For that you also get a stack of luxury equipment, including the touchscreen ‘comms’ and Bose audio system, adaptive air suspension that adjusts ride firmness and height, dynamic cornering lights, bits of leather, 14-way power-adjustable heated front seats and two-zone climate-control airconditioning. But no spare tyre – there’s a sealant kit instead.

TECHNOLOGY

The drivetrain is from the Cayenne S Hybrid: a 245kW/440Nm 3.0-litre petrol V6 supported by a 34kW/300Nm electric motor connected to a nickel metal hydride (NiMh) battery that stores energy captured while braking.

It’s the first Panamera to get the Cayenne’s 8-speed sequential auto, with gearchanges adapted to better suit hybrid driving and the top two gears set for reduced revs to help economy.

The fuel-saving story also includes a stop-start system and the separating clutch that at speeds up to 165km/h disengages the engine when you lift off the accelerator, allowing you to ‘sail’ (as Porsche calls it) without drawing on the fuel tank.

It gives an electric-only range of 2km on flat ground – not a great distance, but enough to make for a guilt-free run to the corner shop, thumbing your nose at cyclists and walkers along the way.

But the Panamera still has Porsche bloodlines under its greenish skin, so there are performance tricks like the boost mode triggered by accelerator kickdown, which combines the engine and electric motor’s outputs and delivers a total 279kW and 580Nm for a brief few seconds. And it’s no slouch at 6.0 seconds for 0-100km/h, with a top speed 270 km/h.

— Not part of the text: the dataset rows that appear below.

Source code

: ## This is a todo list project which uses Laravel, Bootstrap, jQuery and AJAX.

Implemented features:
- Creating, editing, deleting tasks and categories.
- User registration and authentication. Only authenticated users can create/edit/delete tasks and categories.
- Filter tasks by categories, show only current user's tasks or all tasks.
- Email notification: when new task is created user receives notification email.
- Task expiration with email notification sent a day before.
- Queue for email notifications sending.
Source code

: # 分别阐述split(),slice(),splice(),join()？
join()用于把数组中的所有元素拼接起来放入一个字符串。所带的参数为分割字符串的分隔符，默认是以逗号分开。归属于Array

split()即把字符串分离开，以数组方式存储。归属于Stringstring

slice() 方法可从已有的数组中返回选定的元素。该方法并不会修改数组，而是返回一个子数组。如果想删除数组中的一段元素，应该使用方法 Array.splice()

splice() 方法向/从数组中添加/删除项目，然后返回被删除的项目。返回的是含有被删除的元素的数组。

To bring the go back to whoa, there’s a dual-circuit brake system with separate circuits for each axle, with six-piston anchors at the front and four-piston at the rear.

DESIGN

The Aston Martin Rapide and Maserati Quattroporte both succeeded in adding a couple of doors to a largely coupe design, and coming out stunners. Panamera… not so much. Its bulbous butt looks awkward attached to what is essentially a 911-themed nose. But it’s form following function: in the Panamera’s back seat you get usable space and comfort for two adults. In the Brit and Italian you get leg cramps.

SAFETY

It hasn’t been crash-tested yet, but with a strong body and arsenal of safety features, it should rate the full five stars.

DRIVING

With our initial drive an economy challenge on the ‘green’ tyres, running the Panamera on the electric side was surprisingly pleasant. The changes as it switches from engine to battery are barely perceptible – although you notice when it changes back again – and the sailing mode is nearly seamless. Unless you have the ‘E-power’ mode activated to suppress the swap to engine, it tends to flick over there on the slightest accelerator input.

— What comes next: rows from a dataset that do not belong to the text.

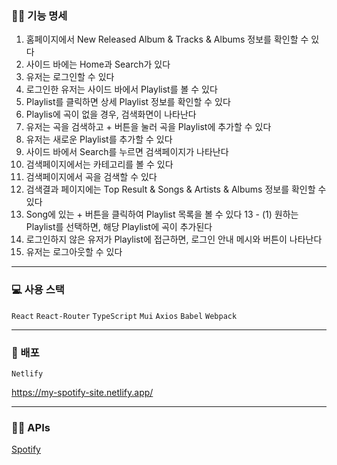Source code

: ### ✍🏻 기능 명세

1. 홈페이지에서 New Released Album & Tracks & Albums 정보를 확인할 수 있다
2. 사이드 바에는 Home과 Search가 있다
3. 유저는 로그인할 수 있다
4. 로그인한 유저는 사이드 바에서 Playlist를 볼 수 있다
5. Playlist를 클릭하면 상세 Playlist 정보를 확인할 수 있다
6. Playlis에 곡이 없을 경우, 검색화면이 나타난다
7. 유저는 곡을 검색하고 + 버튼을 눌러 곡을 Playlist에 추가할 수 있다
8. 유저는 새로운 Playlist를 추가할 수 있다
9. 사이드 바에서 Search를 누르면 검색페이지가 나타난다
10. 검색페이지에서는 카테고리를 볼 수 있다
11. 검색페이지에서 곡을 검색할 수 있다
12. 검색결과 페이지에는 Top Result & Songs & Artists & Albums 정보를 확인할 수 있다
13. Song에 있는 + 버튼을 클릭하여 Playlist 목록을 볼 수 있다
    13 - (1) 원하는 Playlist를 선택하면, 해당 Playlist에 곡이 추가된다
14. 로그인하지 않은 유저가 Playlist에 접근하면, 로그인 안내 메시와 버튼이 나타난다
15. 유저는 로그아웃할 수 있다

---

### 💻 사용 스택

`React` `React-Router` `TypeScript` `Mui` `Axios` `Babel` `Webpack`

---

### 🎨 배포

`Netlify`

https://my-spotify-site.netlify.app/

---

### 🤙🏻 APIs

[Spotify](https://developer.spotify.com/documentation/web-api)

On an economy run, we managed to hit 6.9L/100km at one stage, and bring it in at 7.1L at the end of 90km. So the claimed fuel figures are achievable, but only if you keep constant watch on the instrument panel – and nobody wants to drive like that. Or at least, not in a Panamera.

The ride is firmer than you’d expect for a luxury sedan, but that isn’t helped by the low rolling-resistance tyres, which clatter over patchy bitumen.

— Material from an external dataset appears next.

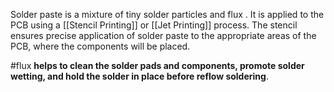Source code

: Solder paste is a mixture of tiny solder particles and flux . It is applied to the PCB using a [[Stencil Printing]] or [[Jet Printing]] process. The stencil ensures precise application of solder paste to the appropriate areas of the PCB, where the components will be placed.

#flux **helps to clean the solder pads and components, promote solder wetting, and hold the solder in place before reflow soldering**.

But while you’re not going to push the car to track limits on that kind of rubber, they perform better than expected, holding on well enough for mildly enthusiastic driving even on a damp road.

What works against their fuel-saving is that the Panamera is so smooth that it’s too easy to have the speed creep up without you noticing – which could be a danger to your wallet in other ways too.